====== Material for this task ======

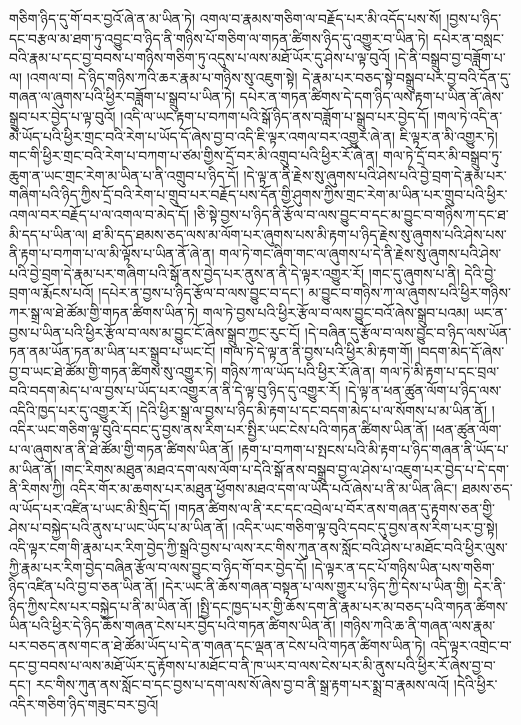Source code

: གཅིག་ཉིད་དུ་གོ་བར་བྱའོ་ཞེ་ན་མ་ཡིན་ཏེ། འགལ་བ་རྣམས་གཅིག་ལ་བརྗོད་པར་མི་འདོད་པས་སོ། །བྱས་པ་ཉིད་དང་བརྩལ་མ་ཐག་ཏུ་འབྱུང་བ་ཉིད་ནི་གཉིས་པོ་གཅིག་ལ་གཏན་ཚིགས་ཉིད་དུ་འགྱུར་བ་ཡིན་ཏེ། དཔེར་ན་བསླང་བའི་རྣམ་པ་དང་བྱ་བབས་པ་གཉིས་གཅིག་ཏུ་འདུས་པ་ལས་མཐོ་ཡོར་དུ་ཤེས་པ་ལྟ་བུའོ། །དེ་ནི་བསྒྲུབ་བྱ་བཟློག་པ་ལ། །འགལ་བ། དེ་ཉིད་གཉིས་ཀའི་ཆར་རྣམ་པ་གཉིས་སུ་འཇུག་སྟེ། དེ་རྣམ་པར་བཅད་སྟེ་བསྒྲུབ་པར་བྱ་བའི་དོན་དུ་གཞན་ལ་ཞུགས་པའི་ཕྱིར་བཟློག་པ་སྒྲུབ་པ་ཡིན་ཏེ། དཔེར་ན་གཏན་ཚིགས་དེ་དག་ཉིད་ལས་རྟག་པ་ཡིན་ནོ་ཞེས་སྒྲུབ་པར་བྱེད་པ་ལྟ་བུའོ། །འདི་ལ་ཡང་རྟག་པ་བཀག་པའི་སྒོ་ཉིད་ནས་བཟློག་པ་སྒྲུབ་པར་བྱེད་དོ། །གལ་ཏེ་འདི་ན་མེ་ཡོད་པའི་ཕྱིར་གྲང་བའི་རེག་པ་ཡོད་དོ་ཞེས་བྱ་བ་འདི་ཇི་ལྟར་འགལ་བར་འགྱུར་ཞེ་ན། ཇི་ལྟར་ན་མི་འགྱུར་ཏེ། གང་གི་ཕྱིར་གྲང་བའི་རེག་པ་བཀག་པ་ཙམ་གྱིས་དྲོ་བར་མི་འགྲུབ་པའི་ཕྱིར་རོ་ཞེ་ན། གལ་ཏེ་དྲོ་བར་མི་བསྒྲུབ་ཏུ་ཆུག་ན་ཡང་གྲང་རེག་མ་ཡིན་པ་ནི་འགྲུབ་པ་ཉིད་དོ། །དེ་ལྟ་ན་ནི་རྗེས་སུ་ཞུགས་པའི་ཤེས་པའི་བྱེ་བྲག་དེ་རྣམ་པར་གཞིག་པའི་ཉིད་ཀྱིས་དྲོ་བའི་རེག་པ་གྲུབ་པར་བརྗོད་པས་དོན་གྱི་ཤུགས་ཀྱིས་གྲང་རེག་མ་ཡིན་པར་གྲུབ་པའི་ཕྱིར་འགལ་བར་བརྗོད་པ་ལ་འགལ་བ་མེད་དོ། །ཅི་སྟེ་བྱས་པ་ཉིད་ནི་རྩོལ་བ་ལས་བྱུང་བ་དང་མ་བྱུང་བ་གཉིས་ཀ་དང་ཐ་མི་དད་པ་ཡིན་ལ། ཐ་མི་དད་ཐམས་ཅད་ལས་མ་ལོག་པར་ཞུགས་པས་མི་རྟག་པ་ཉིད་རྗེས་སུ་ཞུགས་པའི་ཤེས་པས་ནི་རྟག་པ་བཀག་པ་ལ་མི་ལྟོས་པ་ཡིན་ནོ་ཞེ་ན། གལ་ཏེ་གང་ཞིག་གང་ལ་ཞུགས་པ་དེ་ནི་རྗེས་སུ་ཞུགས་པའི་ཤེས་པའི་བྱེ་བྲག་དེ་རྣམ་པར་གཞིག་པའི་སྒོ་ནས་བྱེད་པར་ནུས་ན་ནི་དེ་ལྟར་འགྱུར་རོ། །གང་དུ་ཞུགས་པ་ནི། དེའི་བྱེ་བྲག་ལ་རྨོངས་པའོ། །དཔེར་ན་བྱས་པ་ཉིད་རྩོལ་བ་ལས་བྱུང་བ་དང་། མ་བྱུང་བ་གཉིས་ཀ་ལ་ཞུགས་པའི་ཕྱིར་གཉིས་ཀར་སྒྲ་ལ་ཐེ་ཚོམ་གྱི་གཏན་ཚིགས་ཡིན་ཏེ། གལ་ཏེ་བྱས་པའི་ཕྱིར་རྩོལ་བ་ལས་བྱུང་བའོ་ཞེས་སྒྲུབ་པའམ། ཡང་ན་བྱས་པ་ཡིན་པའི་ཕྱིར་རྩོལ་བ་ལས་མ་བྱུང་ངོ་ཞེས་སྒྲུབ་ཀྱང་རུང་ངོ། །དེ་བཞིན་དུ་རྩོལ་བ་ལས་བྱུང་བ་ཉིད་ལས་ཡོན་ཏན་ནམ་ཡོན་ཏན་མ་ཡིན་པར་སྒྲུབ་པ་ཡང་ངོ། །གལ་ཏེ་དེ་ལྟ་ན་ནི་བྱས་པའི་ཕྱིར་མི་རྟག་གོ། །བདག་མེད་དོ་ཞེས་བྱ་བ་ཡང་ཐེ་ཚོམ་གྱི་གཏན་ཚིགས་སུ་འགྱུར་ཏེ། གཉིས་ཀ་ལ་ཡོད་པའི་ཕྱིར་རོ་ཞེ་ན། གལ་ཏེ་མི་རྟག་པ་དང་བྲལ་བའི་བདག་མེད་པ་ལ་བྱས་པ་ཡོད་པར་འགྱུར་ན་ནི་དེ་ལྟ་བུ་ཉིད་དུ་འགྱུར་རོ། །དེ་ལྟ་ན་ཕན་ཚུན་ལོག་པ་ཉིད་ལས་འདིའི་ཁྱད་པར་དུ་འགྱུར་རོ། །དེའི་ཕྱིར་སྒྲ་ལ་བྱས་པ་ཉིད་མི་རྟག་པ་དང་བདག་མེད་པ་ལ་སོགས་པ་མ་ཡིན་ནོ། །འདིར་ཡང་གཅིག་ལྟ་བུའི་དབང་དུ་བྱས་ནས་རིག་པར་སྤྱིར་ཡང་ངེས་པའི་གཏན་ཚིགས་ཡིན་ནོ། །ཕན་ཚུན་ལོག་པ་ལ་ཞུགས་ན་ནི་ཐེ་ཚོམ་གྱི་གཏན་ཚིགས་ཡིན་ནོ། །རྟག་པ་བཀག་པ་སྤངས་པའི་མི་རྟག་པ་ཉིད་གཞན་ནི་ཡོད་པ་མ་ཡིན་ནོ། །གང་རིགས་མཐུན་མཐའ་དག་ལས་ལོག་པ་དེའི་སྒོ་ནས་བསྒྲུབ་བྱ་ལ་ཤེས་པ་འཇུག་པར་བྱེད་པ་དེ་དག་ནི་རིགས་ཀྱི། འདིར་གོར་མ་ཆགས་པར་མཐུན་ཕྱོགས་མཐའ་དག་ལ་ཡོད་པའོ་ཞེས་པ་ནི་མ་ཡིན་ཞིང་། ཐམས་ཅད་ལ་ཡོད་པར་འཛིན་པ་ཡང་མི་སྲིད་དོ། །གཏན་ཚིགས་ལ་ནི་རང་དང་འབྲེལ་པ་བོར་ནས་གཞན་དུ་རྟགས་ཅན་གྱི་ཤེས་པ་བསྐྱེད་པའི་ནུས་པ་ཡང་ཡོད་པ་མ་ཡིན་ནོ། །འདིར་ཡང་གཅིག་ལྟ་བུའི་དབང་དུ་བྱས་ནས་རིག་པར་བྱ་སྟེ། འདི་ལྟར་ངག་གི་རྣམ་པར་རིག་བྱེད་ཀྱི་སྒྲའི་བྱས་པ་ལས་རང་གིས་ཀུན་ནས་སློང་བའི་ཤེས་པ་མཐོང་བའི་ཕྱིར་ལུས་ཀྱི་རྣམ་པར་རིག་བྱེད་བཞིན་རྩོལ་བ་ལས་བྱུང་བ་ཉིད་གོ་བར་བྱེད་དོ། །དེ་ལྟར་ན་དང་པོ་གཉིས་ཡིན་པས་གཅིག་ཉིད་འཛིན་པའི་བྱ་བ་ཅན་ཡིན་ནོ། །དེར་ཡང་ནི་ཆོས་གཞན་བསྟན་པ་ལས་གྱུར་པ་ཉིད་ཀྱི་དེས་པ་ཡིན་གྱི། དེར་ནི་ཉིད་ཀྱིས་ངེས་པར་བསྐྱེད་པ་ནི་མ་ཡིན་ནོ། །སྤྱི་དང་ཁྱད་པར་གྱི་ཆོས་དག་ནི་རྣམ་པར་མ་བཅད་པའི་གཏན་ཚིགས་ཡིན་པའི་ཕྱིར་དེ་ཉིད་ཆོས་གཞན་ངེས་པར་བྱེད་པའི་གཏན་ཚིགས་ཡིན་ནོ། །གཉིས་ཀའི་ཆ་ནི་གཞན་ལས་རྣམ་པར་བཅད་ནས་གང་ན་ཐེ་ཚོམ་ཡོད་པ་དེ་ན་གཞན་དང་ལྡན་ན་ངེས་པའི་གཏན་ཚིགས་ཡིན་ཏེ། འདི་ལྟར་འགྲེང་བ་དང་བྱ་བབས་པ་ལས་མཐོ་ཡོར་དུ་རྟོགས་པ་མཐོང་བ་ནི་ཁ་ཡར་བ་ལས་ངེས་པར་མི་ནུས་པའི་ཕྱིར་རོ་ཞེས་བྱ་བ་དང་། རང་གིས་ཀུན་ནས་སློང་བ་དང་བྱས་པ་དག་ལས་སོ་ཞེས་བྱ་བ་ནི་སྒྲ་རྟག་པར་སྨྲ་བ་རྣམས་ལའོ། །དེའི་ཕྱིར་འདིར་གཅིག་ཉིད་གཟུང་བར་བྱའོ། 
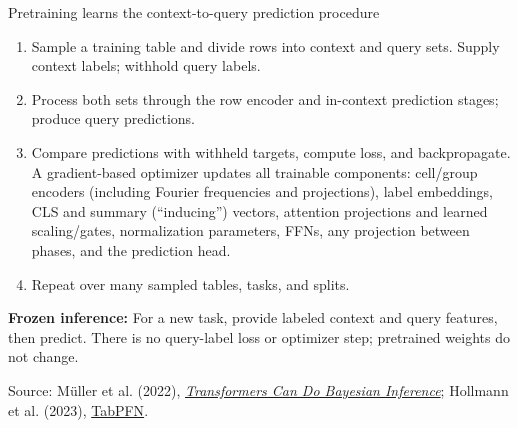\documentclass[11pt,aspectratio=169,hyperref={colorlinks}]{beamer}
\newcommand{\slidesource}[1]{\par\vfill\noindent\parbox{\linewidth}{\tiny\color{sourcegray}\raggedright\sloppy Source: #1.}}
\begin{document}
\begin{frame}{Pretraining learns the context-to-query prediction procedure}
\small
{\footnotesize
\begin{enumerate}\itemsep.55em
\item Sample a training table and divide rows into context and query sets. Supply context labels; withhold query labels.
\item Process both sets through the row encoder and in-context prediction stages; produce query predictions.
\item Compare predictions with withheld targets, compute loss, and backpropagate. A gradient-based optimizer updates all trainable components: cell/group encoders (including Fourier frequencies and projections), label embeddings, CLS and summary (``inducing'') vectors, attention projections and learned scaling/gates, normalization parameters, FFNs, any projection between phases, and the prediction head.
\item Repeat over many sampled tables, tasks, and splits.
\end{enumerate}
}
\begin{block}{\textbf{Frozen inference:}}
For a new task, provide labeled context and query features, then predict. There is no query-label loss or optimizer step; pretrained weights do not change.
\end{block}
\slidesource{Müller et al. (2022), \href{https://openreview.net/forum?id=KSugKcbNf9}{\emph{Transformers Can Do Bayesian Inference}}; Hollmann et al. (2023), \href{https://arxiv.org/abs/2207.01848}{TabPFN}}
\end{frame}
\end{document}

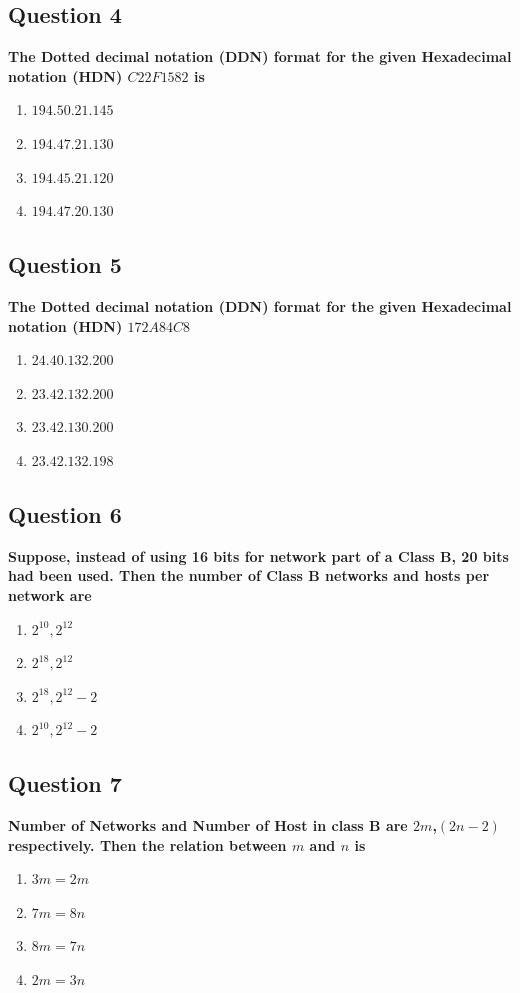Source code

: \documentclass[12pt]{article}
\begin{document}
\subsection*{Question 4}
\textbf{The Dotted decimal notation (DDN) format for the given
Hexadecimal notation (HDN) $C22F1582$ is}
\begin{enumerate}[label=(\Alph*)]
    \item $194.50.21.145$
    \item $194.47.21.130$
    \item $194.45.21.120$
    \item $194.47.20.130$
\end{enumerate}

\subsection*{Question 5}
\textbf{The Dotted decimal notation (DDN) format for the given
Hexadecimal notation (HDN) $172A84C8$}
\begin{enumerate}[label=(\Alph*)]
    \item $24.40.132.200$
    \item $23.42.132.200$
    \item $23.42.130.200$
    \item $23.42.132.198$
\end{enumerate}

\subsection*{Question 6}
\textbf{Suppose, instead of using 16 bits for network part of a Class B, 20
bits had been used. Then the number of Class B networks and hosts
per network are}
\begin{enumerate}[label=(\Alph*)]
    \item $2^{10}, 2^{12}$
    \item $2^{18}, 2^{12}$
    \item $2^{18}, 2^{12} - 2$
    \item $2^{10}, 2^{12} - 2$
\end{enumerate}

\subsection*{Question 7}
\textbf{Number of Networks and Number of Host in class B are $2m$,$(2n - 2)$ respectively. Then the relation between $m$ and $n$ is}
\begin{enumerate}[label=(\Alph*)]
    \item $3m=2m$
    \item $7m=8n$
    \item $8m=7n$
    \item $2m=3n$
\end{enumerate}
\end{document}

======

## Task
"subsection" is the string to look for; please copy every line of the records above where it appears.

## Your solution
\subsection*{Question 4}
\subsection*{Question 5}
\subsection*{Question 6}
\subsection*{Question 7}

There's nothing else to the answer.